_REQUIREMENT_
The answer must consist solely of the lines from the opening line of the entries through the line with "a PhD student).", transcribed exactly and without any pictures.

_THE RECORDS_
---*---

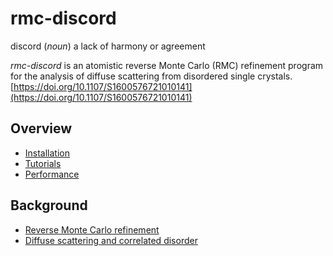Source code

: # **rmc-discord**

discord (*noun*) a lack of harmony or agreement

<!-- <img src="docs/rmc-discord.png" alt="discord (*noun*) a lack of harmony or agreement" width="128" height="128"> --->

*rmc-discord* is an atomistic reverse Monte Carlo (RMC) refinement program for the analysis of diffuse scattering from disordered single crystals.
[https://doi.org/10.1107/S1600576721010141](https://doi.org/10.1107/S1600576721010141)

## **Overview**
* [Installation](docs/installation/index)
* [Tutorials](docs/tutorials/index)
* [Performance](docs/performance/index)

## **Background**
* [Reverse Monte Carlo refinement](docs/refinement/index)
* [Diffuse scattering and correlated disorder](docs/disorder/index)

<!--
<br />
<hr style="width:100%; height:1px; background-color: #b0b0b0; border:none;" />

<p align="center">
<img src="logo-dis.svg" alt="Displacive disorder" width="256">
<br />
</p>
-->

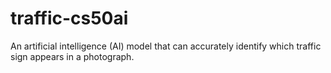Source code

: # traffic-cs50ai
An artificial intelligence (AI) model that can accurately identify which traffic sign appears in a photograph.
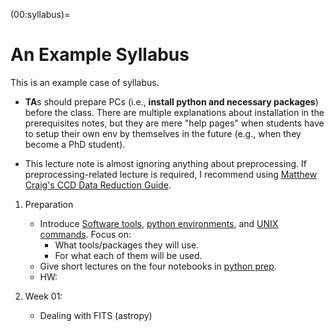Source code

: (00:syllabus)=
# An Example Syllabus
This is an example case of syllabus.

* **TA**s should prepare PCs (i.e., **install python and necessary packages**) before the class. There are multiple explanations about installation in the prerequisites notes, but they are mere "help pages" when students have to setup their own env by themselves in the future (e.g., when they become a PhD student).

* This lecture note is almost ignoring anything about preprocessing. If preprocessing-related lecture is required, I recommend using [Matthew Craig's CCD Data Reduction Guide](https://www.astropy.org/ccd-reduction-and-photometry-guide/v/dev/notebooks/00-00-Preface.html).

1. Preparation
    * Introduce [Software tools](00:Softwares), [python environments](00:Prepare_Python), and [UNIX commands](00:UNIX). Focus on:
        * What tools/packages they will use.
        * For what each of them will be used.
    * Give short lectures on the four notebooks in [python prep](00:python_prep).
    * HW: [](HW:swtools)

2. Week 01:
    * Dealing with FITS (astropy)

---*---

_ANSWER FOR THIS EXERCISE_
Source code

: # **rmc-discord**

discord (*noun*) a lack of harmony or agreement

<!-- <img src="docs/rmc-discord.png" alt="discord (*noun*) a lack of harmony or agreement" width="128" height="128"> --->

*rmc-discord* is an atomistic reverse Monte Carlo (RMC) refinement program for the analysis of diffuse scattering from disordered single crystals.
[https://doi.org/10.1107/S1600576721010141](https://doi.org/10.1107/S1600576721010141)

## **Overview**
* [Installation](docs/installation/index)
* [Tutorials](docs/tutorials/index)
* [Performance](docs/performance/index)

## **Background**
* [Reverse Monte Carlo refinement](docs/refinement/index)
* [Diffuse scattering and correlated disorder](docs/disorder/index)

<!--
<br />
<hr style="width:100%; height:1px; background-color: #b0b0b0; border:none;" />

<p align="center">
<img src="logo-dis.svg" alt="Displacive disorder" width="256">
<br />
</p>
-->

Source code

: # traffic-cs50ai
An artificial intelligence (AI) model that can accurately identify which traffic sign appears in a photograph.
Source code

: (00:syllabus)=
# An Example Syllabus
This is an example case of syllabus.

* **TA**s should prepare PCs (i.e., **install python and necessary packages**) before the class. There are multiple explanations about installation in the prerequisites notes, but they are mere "help pages" when students have to setup their own env by themselves in the future (e.g., when they become a PhD student).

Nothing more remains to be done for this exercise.